1, 071 records were retrieved across Embase, Scopus, Medline and Web of Science Core Collections. After automated duplicate removal in Covidence (n = 442) and manual removal of two additional duplicates, 627 unique records remained for abstract screening. Following abstract screening, 596 irrelevant records were excluded, leaving 31 studies for full-text screening. After full-text screening, 14 studies were excluded, resulting in 17 eligible studies. Additionally, 3 studies meeting the inclusion criteria were identified outside the search and included manually. Thus, 20 studies were included in the systematic review. The study selection process is illustrated in Figure 1.

Figure 1

Figure 1. PRISMA diagram illustrating the study selection process for the systematic review and meta-analysis.

Features of included studies

The characteristics of the included studies are summarised in Table 1, with additional details available in the full data extraction table (Supplementary File 4). The 20 included studies spanned 14 countries, with the majority conducted in Europe (United Kingdom, Germany, Luxembourg, Latvia, Lithuania, Romania, Malta, Sweden, Finland, Denmark, Norway), alongside studies from Israel, South Korea and the USA. All studies were observational and examined the association between early-life antibiotic exposure and T1D risk.
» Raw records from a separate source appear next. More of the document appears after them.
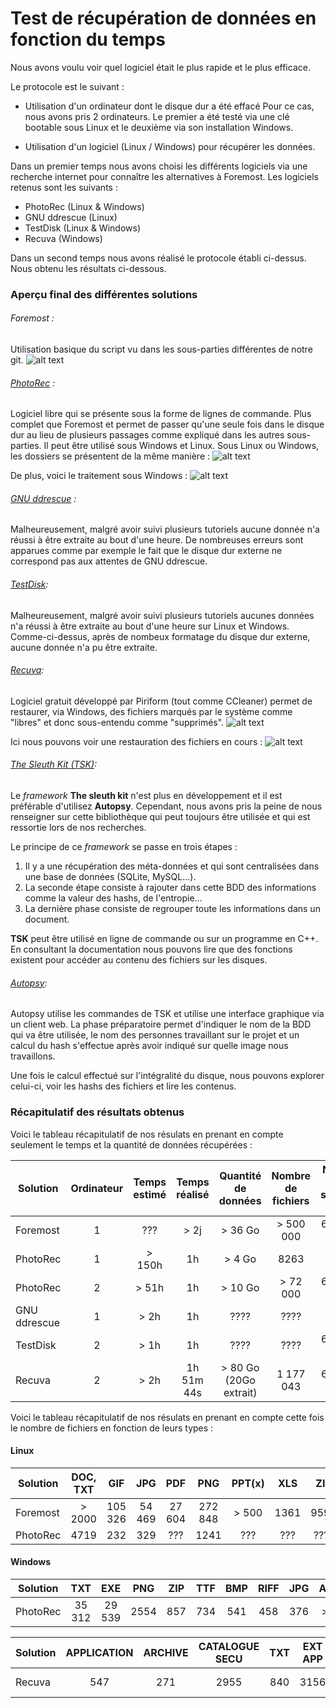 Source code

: # Test de récupération de données en fonction du temps

Nous avons voulu voir quel logiciel était le plus rapide et le plus efficace. 

Le protocole est le suivant : 

- Utilisation d'un ordinateur dont le disque dur a été effacé
Pour ce cas, nous avons pris 2 ordinateurs. Le premier a été testé via une clé bootable sous Linux et le deuxième via son installation Windows. 

- Utilisation d'un logiciel (Linux / Windows) pour récupérer les données. 

Dans un premier temps nous avons choisi les différents logiciels via une recherche internet pour connaître les alternatives à Foremost. 
Les logiciels retenus sont les suivants : 

* PhotoRec (Linux & Windows) 
* GNU ddrescue (Linux)
* TestDisk (Linux & Windows)
* Recuva (Windows)

Dans un second temps nous avons réalisé le protocole établi ci-dessus. Nous obtenu les résultats ci-dessous.
### Aperçu final des différentes solutions

###### Foremost : 
Utilisation basique du script vu dans les sous-parties différentes de notre git.
![alt text](https://github.com/hubos89/ProjectForensic/blob/master/Comparatif%20Logiciels/foremost_final.png "Aperçu Final Foremost")

###### [PhotoRec](https://www.cgsecurity.org/wiki/PhotoRec) :
Logiciel libre qui se présente sous la forme de lignes de commande. Plus complet que Foremost et permet de passer qu'une seule fois dans le disque dur au lieu de plusieurs passages comme expliqué dans les autres sous-parties. Il peut être utilisé sous Windows et Linux.
Sous Linux ou Windows, les dossiers se présentent de la même manière :
![alt text](https://github.com/hubos89/ProjectForensic/blob/master/Comparatif%20Logiciels/photorec_final.PNG "Aperçu Final Photorec")

De plus, voici le traitement sous Windows : 
![alt text](https://github.com/hubos89/ProjectForensic/blob/master/Comparatif%20Logiciels/photorec_win.png "Aperçu Final Photorec")

###### [GNU ddrescue](https://www.linux.com/learn/intro-to-linux/2017/3/GNU-DDRESCUE-BEST-DAMAGED-DRIVE-RESCUE) :
Malheureusement, malgré avoir suivi plusieurs tutoriels aucune donnée n'a réussi à être extraite au bout d'une heure. De nombreuses erreurs sont apparues comme par exemple le fait que le disque dur externe ne correspond pas aux attentes de GNU ddrescue.

###### [TestDisk](https://www.cgsecurity.org/wiki/TestDisk):
Malheureusement, malgré avoir suivi plusieurs tutoriels aucunes données n'a réussi à être extraite au bout d'une heure sur Linux et Windows. Comme-ci-dessus, après de nombeux formatage du disque dur externe, aucune donnée n'a pu être extraite. 

###### [Recuva](https://www.ccleaner.com/recuva):
Logiciel gratuit développé par Piriform (tout comme CCleaner) permet de restaurer, via Windows, des fichiers marqués par le système comme "libres" et donc sous-entendu comme "supprimés".
![alt text](https://github.com/hubos89/ProjectForensic/blob/master/Comparatif%20Logiciels/recuva_final.png "Aperçu Final Recuva")

Ici nous pouvons voir une restauration des fichiers en cours : 
![alt text](https://github.com/hubos89/ProjectForensic/blob/master/Comparatif%20Logiciels/recuva_recover.png "Aperçu d'une restauration Recuva")

###### [The Sleuth Kit (TSK)](https://www.sleuthkit.org):

Le *framework* **The sleuth kit** n'est plus en développement et il est préférable d'utilisez **Autopsy**. Cependant, nous avons pris la peine de nous renseigner sur cette bibliothèque qui peut toujours être utilisée et qui est ressortie lors de nos recherches.

Le principe de ce *framework* se passe en trois étapes : 

1. Il y a une récupération des méta-données et qui sont centralisées dans une base de données (SQLite, MySQL...).
2. La seconde étape consiste à rajouter dans cette BDD des informations comme la valeur des hashs, de l'entropie...
3. La dernière phase consiste de regrouper toute les informations dans un document.

**TSK** peut être utilisé en ligne de commande ou sur un programme en C++. En consultant la documentation nous pouvons lire que des fonctions existent pour accéder au contenu des fichiers sur les disques.

###### [Autopsy](https://www.sleuthkit.org/autopsy/):

Autopsy utilise les commandes de TSK et utilise une interface graphique via un client web.
La phase préparatoire permet d'indiquer le nom de la BDD qui va être utilisée, le nom des personnes travaillant sur le projet et un calcul du hash s'effectue après avoir indiqué sur quelle image nous travaillons.

Une fois le calcul effectué sur l'intégralité du disque, nous pouvons explorer celui-ci, voir les hashs des fichiers et lire les contenus.


### Récapitulatif des résultats obtenus

Voici le tableau récapitulatif de nos résulats en prenant en compte seulement le temps et la quantité de données récupérées :

| Solution      | Ordinateur|Temps estimé | Temps réalisé   | Quantité de données | Nombre de fichiers  |Nombre de secteurs lus|
| ------------- |:---------:|:-----------:|:---------------:|:-------------------:|:-------------------:|:--------------------:|
| Foremost      |  1        |  ???        | > 2j            | > 36 Go             |  > 500 000          |625 142 448           |
| PhotoRec      |  1        | > 150h      | 1h              | > 4 Go              | 8263                |10 507 792            |
| PhotoRec      |      2    | > 51h       | 1h              | > 10 Go             | > 72 000            |624 932 864           |
| GNU ddrescue  |  1        | > 2h        | 1h              | ????                |        ????         |              ????    |
| TestDisk      |      2    | > 1h        | 1h              | ????                |        ????         |       624 932 864    |
| Recuva        |  2        | > 2h        | 1h 51m 44s      | > 80 Go (20Go extrait) |  1 177 043       |       624 932 864    |

  
Voici le tableau récapitulatif de nos résulats en prenant en compte cette fois le nombre de fichiers en fonction de leurs types :

#### Linux

| Solution      | DOC, TXT    | GIF    | JPG    | PDF    |PNG     | PPT(x) |XLS     |ZIP     | WAV, ... | EXE    |
| ------------- |:-----------:|:------:|:------:|:------:|:------:|:------:|:------:|:------:|:--------:|:------:|
| Foremost      | > 2000      | 105 326| 54 469 | 27 604 | 272 848| > 500  | 1361   | 9595   | > 150    |  ???   |
| PhotoRec	    | 4719	      | 232    |	329	  | ???    |	1241	| ???	   | ???	  | ????   |	>150	  | 1386   |


#### Windows
| Solution      | TXT   | EXE    | PNG  | ZIP  | TTF | BMP |RIFF  |JPG    | AUTRES | 
| ------------- |:-----:|:------:|:----:|:----:|:---:|:---:|:----:|:-----:|:------:|
| PhotoRec      | 35 312| 29 539 | 2554 | 857  | 734 | 541 | 458  | 376   | > 2000 |

| Solution      | APPLICATION  | ARCHIVE  | CATALOGUE SECU | TXT |EXT APP | XLS |PNG   |Autres    |
| ------------- |:------------:|:--------:|:--------------:|:---:|:------:|:---:|:----:|:--------:|
| Recuva        | 547          |  271     |  2955          | 840 | 3156   | 58  | 4099 | > 20 000 |
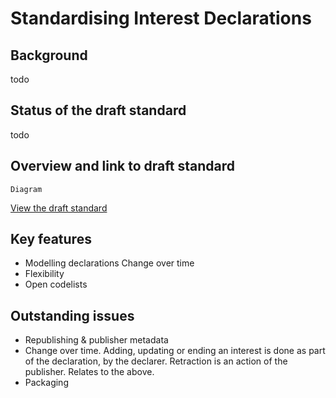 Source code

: Standardising Interest Declarations
===================================


## Background

todo

## Status of the draft standard

todo

## Overview and link to draft standard

	Diagram
    
[View the draft standard](https://docs.google.com/spreadsheets/d/1QCVkxi1B-i3xx1lVJXe1ihhQSrgtOEeAxj8CHoFgTVA/edit#gid=0)

## Key features

* Modelling declarations
		Change over time
* Flexibility
* Open codelists

## Outstanding issues

* Republishing & publisher metadata
* Change over time. Adding, updating or ending an interest is done as part of the declaration, by the declarer. Retraction is an action of the publisher. Relates to the above.
* Packaging


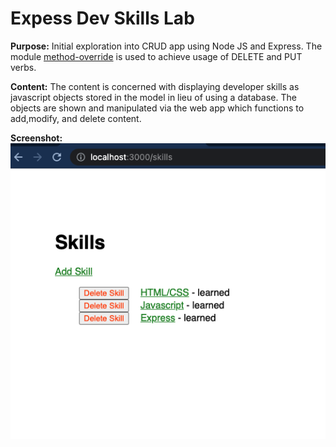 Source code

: # Expess Dev Skills Lab

**Purpose:** 
Initial exploration into CRUD app using Node JS and Express. The module [method-override](https://www.npmjs.com/package/method-override) is used to achieve usage of DELETE and PUT verbs.



**Content:** 
The content is concerned with displaying developer skills as javascript objects stored in the model in lieu of using a database. The objects are shown and manipulated via the web app which functions to add,modify, and delete content. 

**Screenshot:** 
![screenshot of web app](https://github.com/gregwebb/express-dev-skills/blob/main/public/images/dev-skills-screenshot.png?raw=true)
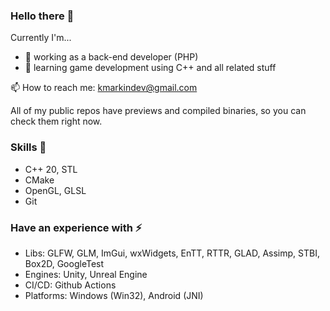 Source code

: ### Hello there 👋

Currently I'm...
- 💼 working as a back-end developer (PHP)
- 🌱 learning game development using C++ and all related stuff
<!-- - 🔭 going to switch from back-end to game development -->

📫 How to reach me: kmarkindev@gmail.com

All of my public repos have previews and compiled binaries, so you can check them right now.

### Skills 🧠
  - C++ 20, STL
  - CMake
  - OpenGL, GLSL
  - Git

### Have an experience with ⚡
 - Libs: GLFW, GLM, ImGui, wxWidgets, EnTT, RTTR, GLAD, Assimp, STBI, Box2D, GoogleTest
 - Engines: Unity, Unreal Engine
 - CI/CD: Github Actions
 - Platforms: Windows (Win32), Android (JNI)

<!--
**Lackym/Lackym** is a ✨ _special_ ✨ repository because its `README.md` (this file) appears on your GitHub profile.

Here are some ideas to get you started:

- 🔭 I’m currently working on ...
- 🌱 I’m currently learning ...
- 👯 I’m looking to collaborate on ...
- 🤔 I’m looking for help with ...
- 💬 Ask me about ...
- 📫 How to reach me: ...
- 😄 Pronouns: ...
- ⚡ Fun fact: ...
-->
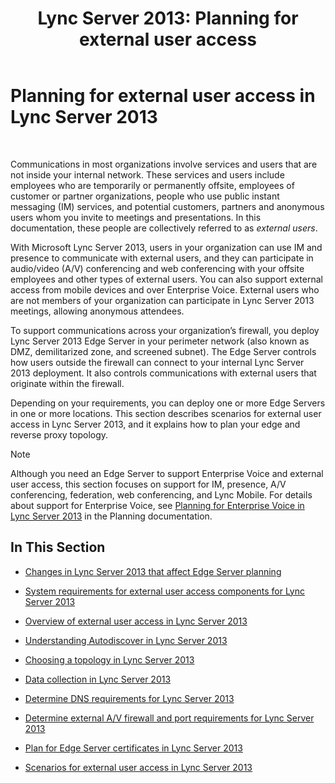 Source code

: ﻿---
title: 'Lync Server 2013: Planning for external user access'
TOCTitle: Planning for external user access
ms:assetid: ea098933-eff5-461e-aba3-e7f128784dc2
ms:mtpsurl: https://technet.microsoft.com/en-us/library/Gg399048(v=OCS.15)
ms:contentKeyID: 48185903
ms.date: 07/23/2014
mtps_version: v=OCS.15
---

# Planning for external user access in Lync Server 2013

 


Communications in most organizations involve services and users that are not inside your internal network. These services and users include employees who are temporarily or permanently offsite, employees of customer or partner organizations, people who use public instant messaging (IM) services, and potential customers, partners and anonymous users whom you invite to meetings and presentations. In this documentation, these people are collectively referred to as *external users*.

With Microsoft Lync Server 2013, users in your organization can use IM and presence to communicate with external users, and they can participate in audio/video (A/V) conferencing and web conferencing with your offsite employees and other types of external users. You can also support external access from mobile devices and over Enterprise Voice. External users who are not members of your organization can participate in Lync Server 2013 meetings, allowing anonymous attendees.

To support communications across your organization’s firewall, you deploy Lync Server 2013 Edge Server in your perimeter network (also known as DMZ, demilitarized zone, and screened subnet). The Edge Server controls how users outside the firewall can connect to your internal Lync Server 2013 deployment. It also controls communications with external users that originate within the firewall.

Depending on your requirements, you can deploy one or more Edge Servers in one or more locations. This section describes scenarios for external user access in Lync Server 2013, and it explains how to plan your edge and reverse proxy topology.


> [!NOTE]
> Although you need an Edge Server to support Enterprise Voice and external user access, this section focuses on support for IM, presence, A/V conferencing, federation, web conferencing, and Lync Mobile. For details about support for Enterprise Voice, see <A href="lync-server-2013-planning-for-enterprise-voice.md">Planning for Enterprise Voice in Lync Server 2013</A> in the Planning documentation.



## In This Section

  - [Changes in Lync Server 2013 that affect Edge Server planning](lync-server-2013-changes-in-lync-server-that-affect-edge-server-planning.md)

  - [System requirements for external user access components for Lync Server 2013](lync-server-2013-system-requirements-for-external-user-access-components.md)

  - [Overview of external user access in Lync Server 2013](lync-server-2013-overview-of-external-user-access.md)

  - [Understanding Autodiscover in Lync Server 2013](lync-server-2013-understanding-autodiscover.md)

  - [Choosing a topology in Lync Server 2013](lync-server-2013-choosing-a-topology.md)

  - [Data collection in Lync Server 2013](lync-server-2013-data-collection.md)

  - [Determine DNS requirements for Lync Server 2013](lync-server-2013-determine-dns-requirements.md)

  - [Determine external A/V firewall and port requirements for Lync Server 2013](lync-server-2013-determine-external-a-v-firewall-and-port-requirements.md)

  - [Plan for Edge Server certificates in Lync Server 2013](lync-server-2013-plan-for-edge-server-certificates.md)

  - [Scenarios for external user access in Lync Server 2013](lync-server-2013-scenarios-for-external-user-access.md)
Collectively, they comprised over 3 million participants and 10, 960 T1D cases.

Table 1

Table 1. Features of included studies.

Most studies adjusted their effect sizes for key confounders, most commonly age, sex, country and mode of delivery, as indicated in Table 1. Eleven studies did not report ORs for all exposures and periods, despite providing the necessary data to calculate these insights. In such cases, ORs and CIs were independently calculated using the data provided in the studies and are included in the meta-analysis. All independent calculations are distinguished in the extraction table (Supplementary File 4). These independently derived estimates do not account for additional confounders beyond those considered in the original matching of controls to cases.

The meta-analysis examined the association between early-life antibiotic exposure and T1D, with pooled estimates calculated for the four different exposure periods.

Preconception (12 months preceding conception)

For the 12 months preceding conception, exposure to the following antibiotics was significantly associated with increased odds of T1D (Figure 2):

Figure 2

Figure 2. Forest plot of OR estimates and 95% CIs for the association between antibiotic use in the year before conception and T1D. Pooled estimates were calculated using a random-effects model. The diamond represents the pooled effect estimate, with its width indicating the 95% CI. Study weightings in the meta-analysis are shown in the far-right column and visually represented by the size of the squares.

● Macrolide: OR = 1.23 [95% CI: 1.02–1.48].

● Sulfonamide/trimethoprim: OR = 1.34 [95% CI: 1.07–1.69].

● Tetracycline: OR = 1.26 [95% CI: 1.11–1.44].

The following antibiotic categories showed no significant association with T1D:

● Any antibiotic use (class agnostic): OR = 1.05 [95% CI: 0.98–1.13].

● Cephalosporin: OR = 0.97 [95% CI: 0.75–1.26].

● Phenoxymethylpenicillin: OR = 1.28 [95% CI: 0.80–2.03].

● Quinolone: OR = 1.58 [95% CI: 0.84–2.98].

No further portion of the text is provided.